[[ DATA FOR REVIEW, beginning ]]
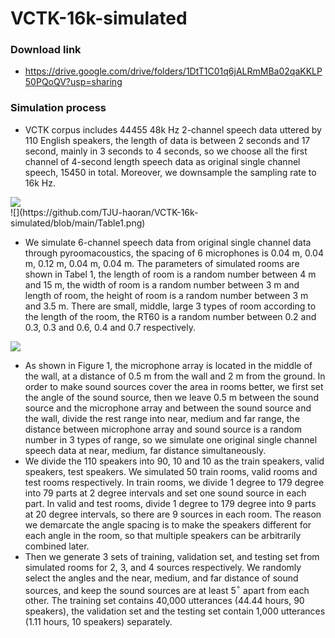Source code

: # VCTK-16k-simulated

### Download link

- https://drive.google.com/drive/folders/1DtT1C01q6jALRmMBa02qaKKLP50PQoQV?usp=sharing

### Simulation process

- VCTK corpus includes 44455 48k Hz 2-channel speech data uttered by 110 English speakers, the length of data is between 2 seconds and 17 second, mainly in 3 seconds to 4 seconds, so we choose all the first channel of 4-second length speech data as original single channel speech, 15450 in total. Moreover, we downsample the sampling rate to 16k Hz.


<div style="align: center">
<img src="https://github.com/TJU-haoran/VCTK-16k-simulated/blob/main/Table1.png"/>
</div>
![](https://github.com/TJU-haoran/VCTK-16k-simulated/blob/main/Table1.png)

- We simulate 6-channel speech data from original single channel data through pyroomacoustics, the spacing of 6 microphones is 0.04 m, 0.04 m, 0.12 m, 0.04 m, 0.04 m. The parameters of simulated rooms are shown in Tabel 1, the length of room is a random number between 4 m and 15 m, the width of room is a random number between 3 m and length of room, the height of room is a random number between 3 m and 3.5 m. There are small, middle, large 3 types of room according to the length of the room, the RT60 is a random number between 0.2 and 0.3, 0.3 and 0.6, 0.4 and 0.7 respectively.

![](https://github.com/TJU-haoran/VCTK-16k-simulated/blob/main/Figure1.png)

- As shown in Figure 1, the microphone array is located in the middle of the wall, at a distance of 0.5 m from the wall and 2 m from the ground. In order to make sound sources cover the area in rooms better, we first set the angle of the sound source, then we leave 0.5 m between the sound source and the microphone array and between the sound source and the wall, divide the rest range into near, medium and far range, the distance between microphone array and sound source is a random number in 3 types of range, so we simulate one original single channel speech data at near, medium, far distance simultaneously.
- We divide the 110 speakers into 90, 10 and 10 as the train speakers, valid speakers, test speakers. We simulated 50 train rooms, valid rooms and test rooms respectively. In train rooms, we divide 1 degree to 179 degree into 79 parts at 2 degree intervals and set one sound source in each part. In valid and test rooms, divide 1 degree to 179 degree into 9 parts at 20 degree intervals, so there are 9 sources in each room. The reason we demarcate the angle spacing is to make the speakers different for each angle in the room, so that multiple speakers can be arbitrarily combined later.
- Then we generate 3 sets of training, validation set, and testing set from simulated rooms for 2, 3, and 4 sources respectively. We randomly select the angles and the near, medium, and far distance of sound sources, and keep the sound sources are at least 5$^{\circ}$ apart from each other. The training set contains 40,000 utterances (44.44 hours, 90 speakers), the validation set and the testing set contain 1,000 utterances (1.11 hours, 10 speakers) separately.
[[ DATA FOR REVIEW, end ]]
The required result is the entries above, printed exactly from the first line through the line with "- VCTK corpus", pictures excluded.

SOLUTION TO THIS TASK ::
Source code

: # VCTK-16k-simulated

### Download link

- https://drive.google.com/drive/folders/1DtT1C01q6jALRmMBa02qaKKLP50PQoQV?usp=sharing

### Simulation process

- VCTK corpus includes 44455 48k Hz 2-channel speech data uttered by 110 English speakers, the length of data is between 2 seconds and 17 second, mainly in 3 seconds to 4 seconds, so we choose all the first channel of 4-second length speech data as original single channel speech, 15450 in total. Moreover, we downsample the sampling rate to 16k Hz.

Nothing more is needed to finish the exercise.